“Cory, you need to stop being angry with God.” These were the words of advice that a mentor gave me a few months ago. Over the past few months, I’ve become increasingly convinced that my mentor was right. I’ve been angry with God. I’ve begun to see how living in this anger impacts my life. And I’ve seen how crucial it is that we live not by emotions or our circumstances but by my faith in Jesus Christ.
In the movie, “Gran Torino,” Clint Eastwood plays a Korean War veteran who is facing life after the death of his wife. Following his wife’s death, Eastwood’s character is irritable, argumentative, blasphemous, and self-righteous. He is angry because the world is not as he thinks it should be. His wife is gone. No one can get anything right: his children and grandchildren are dishonoring; his neighborhood has become run down (or at least it has in his mind); even the priest who comforted his dying wife through her last days doesn’t have enough life experience (in his own mind) to provide him with any encouragement or counsel.
In watching this film, I was struck by how much of myself I saw in Eastwood’s character. While I haven’t acted out my anger in the same ways portrayed by Eastwood’s character, I can see in the character’s actions the intentions of my own angry heart. I’ve become angry with family and friends. Heather and I have battled self-pity since Micah’s death. Even when I know that people mean well, I have not exercised the patience necessary to give them the benefit of the doubt. Like the Eastwood character, I’ve become self-righteous and indignant about the shortcomings of others.
But for the work of the Holy Spirit in my life, I would continue in a spiral of anger and self-pity. In a discipleship journal for Campus Crusade for Christ, Ron and Della Proctor say, “Faith is believing that the Bible is true regardless of circumstances, emotions or cultural trends.” Having the gift of faith in Christ truly has significant practial implications to one's grief.
In 1 Thessalonians 5:18 Paul says, “Give thanks in all circumstances, for this is God’s will for you in Christ Jesus.” Notice what the verse does NOT say. Paul does not say “Give thanks FOR all circumstances.” He says “give thanks IN all circumstances.” We can only give thanks if the reason for our thanksgiving is completely independent from our circumstances. We are not called to thank God that Micah died; we are called, however, to thank God that he is somewhere moving, even through this terrible set of circumstances. We are called to give thanks to a sovereign God.
Among other things, this means that we must remove any self-pity from our lives. Self-pity is sinful because it shows that we love circumstances over our relationship with God. It also means that we feel that we “deserve” to find ourselves in certain circumstances, such as having children, and that God is not giving us what is “rightfully” ours.
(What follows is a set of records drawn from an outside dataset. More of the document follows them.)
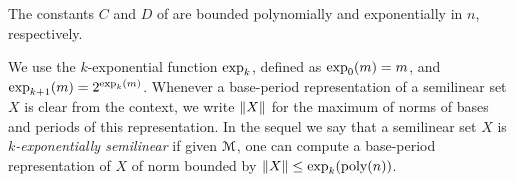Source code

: \begin{claim} \label{claim:bounds}
  The constants $C$ and $D$ of  are bounded
  polynomially and exponentially in $n$, respectively.
\end{claim}

\newcommand{\poly}[1]{\text{poly}(#1)}
We use the $k$-exponential function $\expf k$, defined as
$\expf 0 (m) = m$, and $\expf {k+1} (m) = 2^{\expf k (m)}$.
Whenever a base-period representation of a semilinear set $X$ is clear
from the context, 
we write
$\norm{X}$ for the maximum of norms of bases
and periods of this representation.
In the sequel we say that a semilinear set $X$ is 
\emph{$k$-exponentially semilinear} if given $\mach$,
one can compute
a base-period representation of $X$
of norm bounded by $\norm X \leq \expf k(\poly n)$.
Instead, we should live lives of thanksgiving because of how God is using our circumstances to make us more like Him.
This also means that we must continually look to God, for God's help is always there, "an ever present help in times of trouble" (Psalm 46:1). Hebrews 4:12 says that the Word is “sharper than any doubled-edged sword…it judges the thoughts and attitudes of the heart.” How a person responds to deep grief demonstrates what is truly going on in their heart—that is, what a person truly values. To my dismay, I’ve found that my responses of anger and self-pity have shown how much I have valued my family, my job and my circumstances even over my relationship with God. The double-edged sword has cut through my "life motives"--and I have found that my own life motives are far too tied up in my own circumstances. If who I am is defined by my circumstances, then in many instances life would not be worth living.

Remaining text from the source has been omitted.